The records that follow should be copied in full, exactly as they read.

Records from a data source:
= Beginning of Section =

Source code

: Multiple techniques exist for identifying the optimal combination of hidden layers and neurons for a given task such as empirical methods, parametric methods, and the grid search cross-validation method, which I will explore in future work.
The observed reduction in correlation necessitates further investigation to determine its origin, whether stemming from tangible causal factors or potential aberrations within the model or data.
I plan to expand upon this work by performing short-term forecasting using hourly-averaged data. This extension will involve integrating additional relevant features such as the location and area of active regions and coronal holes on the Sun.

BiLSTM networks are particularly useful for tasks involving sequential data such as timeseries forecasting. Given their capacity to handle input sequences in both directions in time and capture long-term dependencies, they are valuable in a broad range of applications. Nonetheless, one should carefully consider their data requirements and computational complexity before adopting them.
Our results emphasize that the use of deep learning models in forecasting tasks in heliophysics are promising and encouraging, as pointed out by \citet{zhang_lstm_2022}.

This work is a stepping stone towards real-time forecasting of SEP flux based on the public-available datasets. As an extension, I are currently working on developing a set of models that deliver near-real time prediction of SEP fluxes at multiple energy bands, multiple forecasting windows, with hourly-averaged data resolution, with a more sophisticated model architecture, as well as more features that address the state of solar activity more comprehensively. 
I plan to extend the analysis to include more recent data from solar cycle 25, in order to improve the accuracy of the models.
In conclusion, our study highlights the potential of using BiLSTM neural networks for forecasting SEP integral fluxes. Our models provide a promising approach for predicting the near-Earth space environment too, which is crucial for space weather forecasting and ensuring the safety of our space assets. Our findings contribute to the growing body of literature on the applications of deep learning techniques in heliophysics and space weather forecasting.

= End of Section =

## Your solution:
Source code

: Multiple techniques exist for identifying the optimal combination of hidden layers and neurons for a given task such as empirical methods, parametric methods, and the grid search cross-validation method, which I will explore in future work.
The observed reduction in correlation necessitates further investigation to determine its origin, whether stemming from tangible causal factors or potential aberrations within the model or data.
I plan to expand upon this work by performing short-term forecasting using hourly-averaged data. This extension will involve integrating additional relevant features such as the location and area of active regions and coronal holes on the Sun.

BiLSTM networks are particularly useful for tasks involving sequential data such as timeseries forecasting. Given their capacity to handle input sequences in both directions in time and capture long-term dependencies, they are valuable in a broad range of applications. Nonetheless, one should carefully consider their data requirements and computational complexity before adopting them.
Our results emphasize that the use of deep learning models in forecasting tasks in heliophysics are promising and encouraging, as pointed out by \citet{zhang_lstm_2022}.

This work is a stepping stone towards real-time forecasting of SEP flux based on the public-available datasets. As an extension, I are currently working on developing a set of models that deliver near-real time prediction of SEP fluxes at multiple energy bands, multiple forecasting windows, with hourly-averaged data resolution, with a more sophisticated model architecture, as well as more features that address the state of solar activity more comprehensively. 
I plan to extend the analysis to include more recent data from solar cycle 25, in order to improve the accuracy of the models.
In conclusion, our study highlights the potential of using BiLSTM neural networks for forecasting SEP integral fluxes. Our models provide a promising approach for predicting the near-Earth space environment too, which is crucial for space weather forecasting and ensuring the safety of our space assets. Our findings contribute to the growing body of literature on the applications of deep learning techniques in heliophysics and space weather forecasting.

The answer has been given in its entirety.